_INFORMATION GIVEN_.
——
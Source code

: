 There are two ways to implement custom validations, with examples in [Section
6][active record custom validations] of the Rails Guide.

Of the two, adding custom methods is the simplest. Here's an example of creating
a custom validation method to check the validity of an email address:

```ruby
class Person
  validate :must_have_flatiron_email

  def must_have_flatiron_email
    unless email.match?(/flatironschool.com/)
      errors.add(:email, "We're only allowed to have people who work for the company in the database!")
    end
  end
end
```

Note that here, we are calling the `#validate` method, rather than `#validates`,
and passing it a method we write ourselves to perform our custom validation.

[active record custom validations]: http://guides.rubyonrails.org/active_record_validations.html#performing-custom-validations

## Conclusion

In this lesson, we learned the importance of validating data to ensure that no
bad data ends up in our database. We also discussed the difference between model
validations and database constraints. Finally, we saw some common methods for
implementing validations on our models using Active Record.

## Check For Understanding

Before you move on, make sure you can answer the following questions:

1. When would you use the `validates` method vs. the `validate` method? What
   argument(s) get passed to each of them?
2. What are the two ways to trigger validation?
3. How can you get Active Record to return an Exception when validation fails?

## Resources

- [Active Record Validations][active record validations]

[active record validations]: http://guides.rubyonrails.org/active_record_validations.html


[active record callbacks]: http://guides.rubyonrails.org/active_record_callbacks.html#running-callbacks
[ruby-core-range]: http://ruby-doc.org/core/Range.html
——
_PROBLEM DETAILS_.
Return each line in the records that holds the string "custom".

_ANSWER_.
: There are two ways to implement custom validations, with examples in [Section
6][active record custom validations] of the Rails Guide.
Of the two, adding custom methods is the simplest. Here's an example of creating
a custom validation method to check the validity of an email address:
and passing it a method we write ourselves to perform our custom validation.
[active record custom validations]: http://guides.rubyonrails.org/active_record_validations.html#performing-custom-validations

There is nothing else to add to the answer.